Take every line from the records below that includes the word "token".

Records for this exercise below:

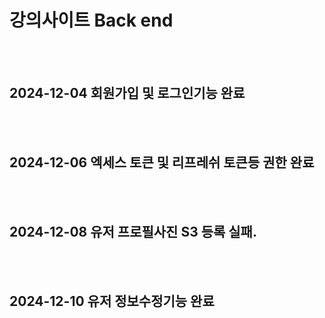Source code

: ﻿# 강의사이트 Back end
<br/>
<br/>


## 2024-12-04 회원가입 및 로그인기능 완료


<br/>
<br/>


##  2024-12-06 엑세스 토큰 및 리프레쉬 토큰등 권한 완료


<br/>
<br/>


##  2024-12-08 유저 프로필사진 S3 등록 실패.



<br/>
<br/>


##  2024-12-10 유저 정보수정기능 완료
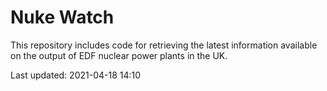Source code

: # Nuke Watch

This repository includes code for retrieving the latest information available on the output of EDF nuclear power plants in the UK.

Last updated: 2021-04-18 14:10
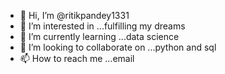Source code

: - 👋 Hi, I’m @ritikpandey1331
- 👀 I’m interested in ...fulfilling my dreams
- 🌱 I’m currently learning ...data science
- 💞️ I’m looking to collaborate on ...python and sql
- 📫 How to reach me ...email

<!---
ritikpandey1331/ritikpandey1331 is a ✨ special ✨ repository because its `README.md` (this file) appears on your GitHub profile.
You can click the Preview link to take a look at your changes.
--->
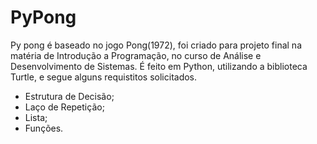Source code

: # PyPong
Py pong é baseado no jogo Pong(1972), foi criado para projeto final na matéria de Introdução a Programação, no curso de Análise e Desenvolvimento de Sistemas. É feito em Python, utilizando a biblioteca Turtle, e segue alguns requistitos solicitados.
  * Estrutura de Decisão;
  * Laço de Repetição;
  * Lista;
  * Funções.

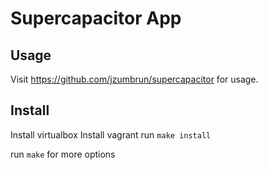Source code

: # Supercapacitor App

## Usage
Visit https://github.com/jzumbrun/supercapacitor for usage.

## Install
Install virtualbox
Install vagrant
run `make install`

run `make` for more options
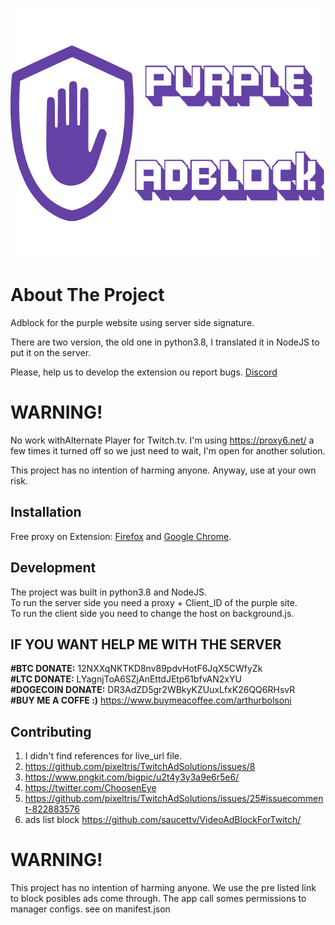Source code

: 
<p align="center">
    <img src="images/banner.png" alt="Logo" height="400">
</p>

# About The Project
Adblock for the purple website using server side signature.

There are two version, the old one in python3.8, I translated it in NodeJS to put it on the server.

Please, help us to develop the extension ou report bugs. [Discord](https://discord.gg/7MpUUDNxHx)

# WARNING!

No work withAlternate Player for Twitch.tv.
I'm using https://proxy6.net/ a few times it turned off so we just need to wait, I'm open for another solution. 

This project has no intention of harming anyone.
Anyway, use at your own risk.

## Installation

Free proxy on Extension: [Firefox](https://addons.mozilla.org/pt-BR/firefox/addon/purpleadblock/) and [Google Chrome](https://chrome.google.com/webstore/detail/purple-adblock/lkgcfobnmghhbhgekffaadadhmeoindg).

## Development
The project was built in python3.8 and NodeJS. <br>
To run the server side you need a proxy + Client_ID of the purple site. <br>
To run the client side you need to change the host on background.js.

## IF YOU WANT HELP ME WITH THE SERVER

**#BTC DONATE:** 12NXXqNKTKD8nv89pdvHotF6JqX5CWfyZk <br>
**#LTC DONATE:** LYagnjToA6SZjAnEttdJEtp61bfvAN2xYU <br>
**#DOGECOIN DONATE:** DR3AdZD5gr2WBkyKZUuxLfxK26QQ6RHsvR <br>
**#BUY ME A COFFE :)** https://www.buymeacoffee.com/arthurbolsoni

## Contributing

1. I didn't find references for live_url file.
2. https://github.com/pixeltris/TwitchAdSolutions/issues/8
3. https://www.pngkit.com/bigpic/u2t4y3y3a9e6r5e6/
4. https://twitter.com/ChoosenEye
5. https://github.com/pixeltris/TwitchAdSolutions/issues/25#issuecomment-822883576
6. ads list block https://github.com/saucettv/VideoAdBlockForTwitch/

# WARNING!
This project has no intention of harming anyone.
We use the pre listed link to block posibles ads come through.
The app call somes permissions to manager configs. see on manifest.json
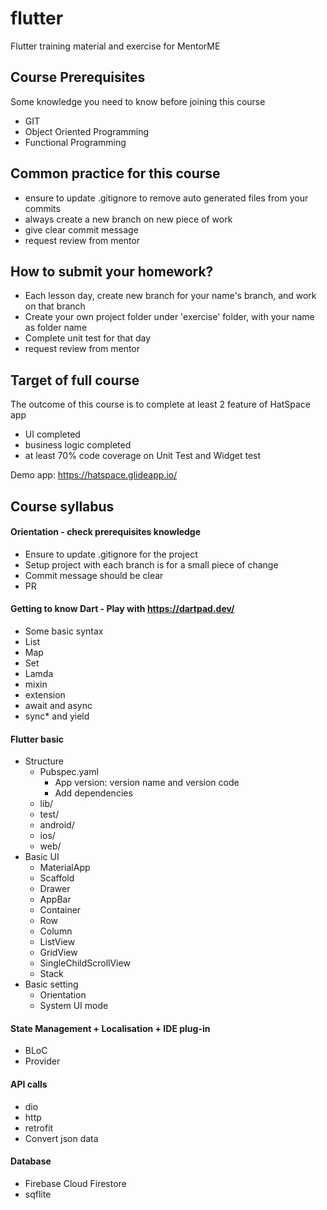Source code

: # flutter
Flutter training material and exercise for MentorME

## Course Prerequisites
Some knowledge you need to know before joining this course
- GIT
- Object Oriented Programming
- Functional Programming

## Common practice for this course
- ensure to update .gitignore to remove auto generated files from your commits
- always create a new branch on new piece of work
- give clear commit message
- request review from mentor

## How to submit your homework?
- Each lesson day, create new branch for your name's branch, and work on that branch 
- Create your own project folder under 'exercise' folder, with your name as folder name
- Complete unit test for that day
- request review from mentor

## Target of full course
The outcome of this course is to complete at least 2 feature of HatSpace app
- UI completed
- business logic completed
- at least 70% code coverage on Unit Test and Widget test

Demo app: https://hatspace.glideapp.io/

## Course syllabus
#### Orientation - check prerequisites knowledge
- Ensure to update .gitignore for the project
- Setup project with each branch is for a small piece of change
- Commit message should be clear
- PR 

#### Getting to know Dart - Play with https://dartpad.dev/
- Some basic syntax
- List
- Map
- Set
- Lamda
- mixin
- extension
- await and async
- sync* and yield

#### Flutter basic
- Structure
  - Pubspec.yaml
    - App version: version name and version code
    - Add dependencies
  - lib/
  - test/
  - android/
  - ios/
  - web/
- Basic UI
  - MaterialApp
  - Scaffold
  - Drawer
  - AppBar
  - Container
  - Row
  - Column
  - ListView
  - GridView
  - SingleChildScrollView
  - Stack
- Basic setting
  - Orientation
  - System UI mode

#### State Management + Localisation + IDE plug-in 
- BLoC
- Provider

#### API calls
- dio
- http
- retrofit
- Convert json data

#### Database
- Firebase Cloud Firestore
- sqflite
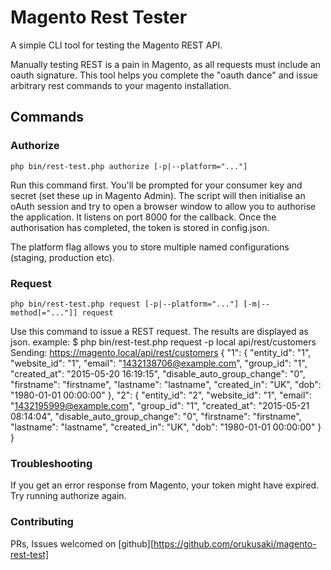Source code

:# Magento Rest Tester

A simple CLI tool for testing the Magento REST API.

Manually testing REST is a pain in Magento, as all requests must include an oauth signature.
This tool helps you complete the "oauth dance" and issue arbitrary rest commands to your magento installation.

## Commands
### Authorize

    php bin/rest-test.php authorize [-p|--platform="..."]

Run this command first.  You'll be prompted for your consumer key and secret (set these up in Magento Admin).
The script will then initialise an oAuth session and try to open a browser window to allow you to authorise the application.
It listens on port 8000 for the callback.  Once the authorisation has completed, the token is stored in config.json.

The platform flag allows you to store multiple named configurations (staging, production etc).

### Request

    php bin/rest-test.php request [-p|--platform="..."] [-m|--method[="..."]] request

Use this command to issue a REST request.  The results are displayed as json.
example:
    $ php bin/rest-test.php request -p local api/rest/customers
    Sending: https://magento.local/api/rest/customers
    {
        "1": {
            "entity_id": "1",
            "website_id": "1",
            "email": "1432138706@example.com",
            "group_id": "1",
            "created_at": "2015-05-20 16:19:15",
            "disable_auto_group_change": "0",
            "firstname": "firstname",
            "lastname": "lastname",
            "created_in": "UK",
            "dob": "1980-01-01 00:00:00"
        },
        "2": {
            "entity_id": "2",
            "website_id": "1",
            "email": "1432195999@example.com",
            "group_id": "1",
            "created_at": "2015-05-21 08:14:04",
            "disable_auto_group_change": "0",
            "firstname": "firstname",
            "lastname": "lastname",
            "created_in": "UK",
            "dob": "1980-01-01 00:00:00"
        }
    }

### Troubleshooting

If you get an error response from Magento, your token might have expired.  Try running authorize again.

### Contributing

PRs, Issues welcomed on [github][https://github.com/orukusaki/magento-rest-test]
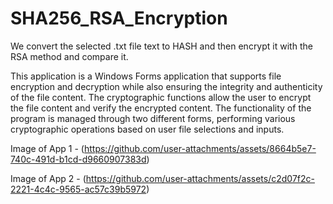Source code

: # SHA256_RSA_Encryption
We convert the selected .txt file text to HASH and then encrypt it with the RSA method and compare it.

This application is a Windows Forms application that supports file encryption and decryption while also ensuring the integrity and authenticity of the file content. The cryptographic functions allow the user to encrypt the file content and verify the encrypted content. The functionality of the program is managed through two different forms, performing various cryptographic operations based on user file selections and inputs.

Image of App 1 - (https://github.com/user-attachments/assets/8664b5e7-740c-491d-b1cd-d9660907383d)

Image of App 2 - (https://github.com/user-attachments/assets/c2d07f2c-2221-4c4c-9565-ac57c39b5972)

End of Records for this exercise.

Answer section ▸
It listens on port 8000 for the callback.  Once the authorisation has completed, the token is stored in config.json.
If you get an error response from Magento, your token might have expired.  Try running authorize again.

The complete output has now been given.